RECORDS SHOWN START
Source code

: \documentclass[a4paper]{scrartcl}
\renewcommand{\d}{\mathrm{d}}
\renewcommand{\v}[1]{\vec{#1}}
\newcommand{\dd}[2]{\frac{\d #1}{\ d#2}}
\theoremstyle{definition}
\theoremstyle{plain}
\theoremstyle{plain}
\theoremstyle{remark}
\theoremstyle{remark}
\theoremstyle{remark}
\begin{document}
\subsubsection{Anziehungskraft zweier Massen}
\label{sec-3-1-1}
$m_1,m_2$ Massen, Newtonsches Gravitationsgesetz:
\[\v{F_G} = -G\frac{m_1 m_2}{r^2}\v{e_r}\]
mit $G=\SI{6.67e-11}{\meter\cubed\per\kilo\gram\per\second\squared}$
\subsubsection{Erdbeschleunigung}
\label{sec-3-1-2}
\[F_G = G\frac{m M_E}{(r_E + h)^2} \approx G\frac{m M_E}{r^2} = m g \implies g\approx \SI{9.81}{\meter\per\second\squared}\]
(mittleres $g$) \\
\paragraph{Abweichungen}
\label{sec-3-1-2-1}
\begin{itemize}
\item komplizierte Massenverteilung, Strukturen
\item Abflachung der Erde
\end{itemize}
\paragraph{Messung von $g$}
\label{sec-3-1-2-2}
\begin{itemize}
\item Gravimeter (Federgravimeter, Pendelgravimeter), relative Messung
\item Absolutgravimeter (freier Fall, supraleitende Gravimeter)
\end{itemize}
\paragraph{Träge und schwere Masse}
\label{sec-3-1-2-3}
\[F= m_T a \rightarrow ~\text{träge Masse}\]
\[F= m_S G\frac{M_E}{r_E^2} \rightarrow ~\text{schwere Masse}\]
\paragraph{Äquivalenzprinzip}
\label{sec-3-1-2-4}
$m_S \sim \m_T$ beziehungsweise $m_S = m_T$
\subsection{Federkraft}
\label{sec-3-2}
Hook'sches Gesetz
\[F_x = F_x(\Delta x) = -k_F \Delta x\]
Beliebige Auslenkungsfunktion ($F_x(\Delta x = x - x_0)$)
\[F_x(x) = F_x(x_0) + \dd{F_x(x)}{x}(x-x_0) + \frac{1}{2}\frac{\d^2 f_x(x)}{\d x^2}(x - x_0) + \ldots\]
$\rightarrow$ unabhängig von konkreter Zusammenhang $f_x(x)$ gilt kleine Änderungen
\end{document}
RECORDS SHOWN END
### REQUIRED ACTION
From the entries, copy every line in which the word "subsubsection" occurs.

### ANSWER TO THIS PROBLEM
\subsubsection{Anziehungskraft zweier Massen}
\subsubsection{Erdbeschleunigung}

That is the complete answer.